This is where I am now. I am an awesome father. I know I will be there for them forever but still feel terrible about it. I feel terrible about my wife because her life is completely changed. I don't think she expected me to leave after 25 years. She may have felt those things she said to me but I think I turned her world upside down too fast. I feel terrible for this in marriage relationship I have started in these crazy circumstances but we are nuts for each other. I can't understand how my wife would want to continue this after the stuff she told me. I know I cannot feel close to her ever again. I am an insane mess. 

Please rip me, tell me I'm right for getting out or offer anything else to save my sanity. I literally don't know what to do anymore.


----------



## chillymorn (Aug 11, 2010)

Wow.

don't beat yourself up 
take a step back and collect your thoughts.

make a list of priorties.

get your ducks in a row financialy 

go see a lawyer so your prepaired for her lawyer.

tell the pretty lady you want to back off until she and you are divorced.


be prepaired for your wife to want to get back together.


----------



## waiwera (Sep 8, 2009)

Like chiilymorn says...wow!

I'm normally VERY pro-marriage but you've been living a lonely hellish life by the sounds of things.

Get your divorce, custody, finances sorted.

Make sure your eating well, getting enough sleep (if you can)getting some exercise and some sort of stress release.

THEN you can live happily ever after... I hope you do...sounds like you deserve some happiness!

Just get things in order first.


----------



## Catherine602 (Oct 14, 2010)

Have you been prescribed anything for your anxiety?

Home and school for your kids two important areas to prioritize right now. At home, things have to be as calm and orderly as possible. This may be an area to take up in IC. How to get along with your wife through out this process to make the best outcome for the kids.

You might consider that it is time to stop giving in to impulse. You know that the massive conflicts with your wife has got to stop don't you. For the sake of your kids.

Then school. This thing with this woman is bad bad bad. This involves your kids and their world. It is important that they don't deal with the humiliation of every one at school knowing their business. 

There is no such thing as no control. You have had control for 25 yrs. Hang on for a little longer, don't shrew up in the home stretch. 

I'll tell you what I suspect about this woman. She contributed to the problems in her marriage so if she is blaming her husband then run, don't walk, to the nearest exit. 

She is using you. You are an exit strategy and maybe you'er even naive enough to get into a serious relationship with her. Security security. Zip it up and clear your head. 

Stop seeing this woman. Work on stabilizing your life and your kids lives. There'll be time to start dating. 

Don't jump into anything now. Your picker is as bad now as it was when you met your wife 25 yrs ago. You need a period of reflection and then entry into the dating scene. 

Don't marry the first woman to give you an orgasm. Orgasms from women are not so hard to come by these days so don't rush. Don't forget to ask about some meds to calm you down.


----------



## Slamjim (Feb 13, 2012)

chillymorn said:


> Wow.
> 
> don't beat yourself up
> take a step back and collect your thoughts.
> ...


In my up moments where I felt charged by my decision I did work through how I would be dealing with my finances. I think I will be safe. I will be able to cover all my bills, still give my kid's a great life and hopefully myself. 

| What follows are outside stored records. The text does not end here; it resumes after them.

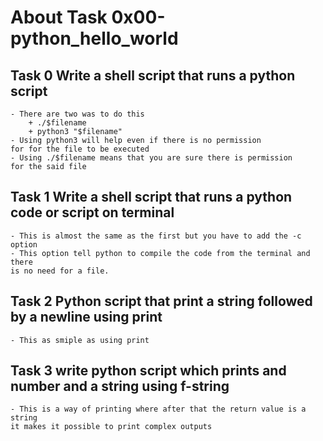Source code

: # About Task 0x00-python_hello_world

## __Task 0 Write a shell script that runs a python script__
	- There are two was to do this
		+ ./$filename
		+ python3 "$filename"
	- Using python3 will help even if there is no permission
	for for the file to be executed
	- Using ./$filename means that you are sure there is permission
	for the said file

## __Task 1 Write a shell script that runs a python code or script on terminal__
	- This is almost the same as the first but you have to add the -c option
	- This option tell python to compile the code from the terminal and there
	is no need for a file.
## __Task 2 Python script that print a string followed by a newline using print__
	- This as smiple as using print

## __Task 3 write python script which prints and number and a string using f-string__
	- This is a way of printing where after that the return value is a string
	it makes it possible to print complex outputs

I have a lawyer's name I got from a relative who is also a lawyer (not a divorce lawyer). The relative said that I probably have time and can wait out the first response from her lawyer. He thinks our child and financial decisions sound fairly easy and will probably go through a mediator rather than a big lawyer battle. I believe that as well. The finances are tied to how the kids will ultimately live so I think we will be fair.

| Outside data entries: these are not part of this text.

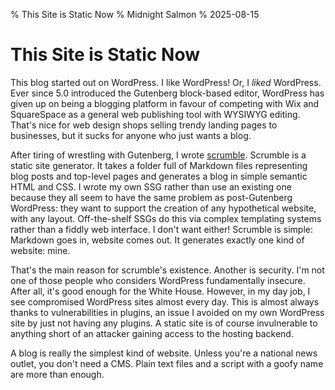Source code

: % This Site is Static Now
% Midnight Salmon
% 2025-08-15

# This Site is Static Now

This blog started out on WordPress. I like WordPress! Or, I *liked* WordPress.
Ever since 5.0 introduced the Gutenberg block-based editor, WordPress has given
up on being a blogging platform in favour of competing with Wix and SquareSpace
as a general web publishing tool with WYSIWYG editing. That's nice for web
design shops selling trendy landing pages to businesses, but it sucks for
anyone who just wants a blog.

After tiring of wrestling with Gutenberg, I wrote
[scrumble](https://github.com/Midnight-Salmon/scrumble). Scrumble is a static
site generator. It takes a folder full of Markdown files representing blog
posts and top-level pages and generates a blog in simple semantic HTML and CSS.
I wrote my own SSG rather than use an existing one because they all seem to
have the same problem as post-Gutenberg WordPress: they want to support the
creation of any hypothetical website, with any layout. Off-the-shelf SSGs do
this via complex templating systems rather than a fiddly web interface. I don't
want either! Scrumble is simple: Markdown goes in, website comes out. It
generates exactly one kind of website: mine.

That's the main reason for scrumble's existence. Another is security. I'm not
one of those people who considers WordPress fundamentally insecure. After all,
it's good enough for the White House. However, in my day job, I see compromised
WordPress sites almost every day. This is almost always thanks to
vulnerabilities in plugins, an issue I avoided on my own WordPress site by just
not having any plugins. A static site is of course invulnerable to anything
short of an attacker gaining access to the hosting backend.

A blog is really the simplest kind of website. Unless you're a national news
outlet, you don't need a CMS. Plain text files and a script with a goofy name
are more than enough.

I am on my sister's couch. Two weeks in. I was thinking of going to an efficiency but I now think that would be a bad idea. Single room will feel like a prison and would be no place to take my kids to hang out with me. I think I will look for a temporary apartment so I have rooms to walk into and my 8 year old has a room to sleepover in. When I know what is happening financially and the end time is near I will look to buy a three bedroom place so both kids have a room with me.

I also have a free-lance art job which I have done nothing with he past three weeks. I have spoken to my bosses and they have been supportive but I have to get my brain working again and get back on this. It would be huge to lose this job. So that is another reason to get a place fast. I can't get set up here and work properly. I hope I can work. My thinking is overwhelming me.

I'm seen my kids almost every day. I take my 8 year old to school and have picked him up a number of times as well. I have been told by my wife I'm not allowed to leave the car when I pick him up because of the other woman. So I have done that. I'm getting a few hours in after school with them. The kids are the worst part by far. I know I will now see them by possibly 2/3rd less weekly. My son so far seems to be handling it fine. My wife's dad came up this week and is now staying there. We have not said anything negative to the kids about each other (well, I know on my end). I saw her dad today for the first time since he came up. I assumed he was going to yell at me or something but he only smiled, gave me a wave and said hello. It was really sad and upsetting. 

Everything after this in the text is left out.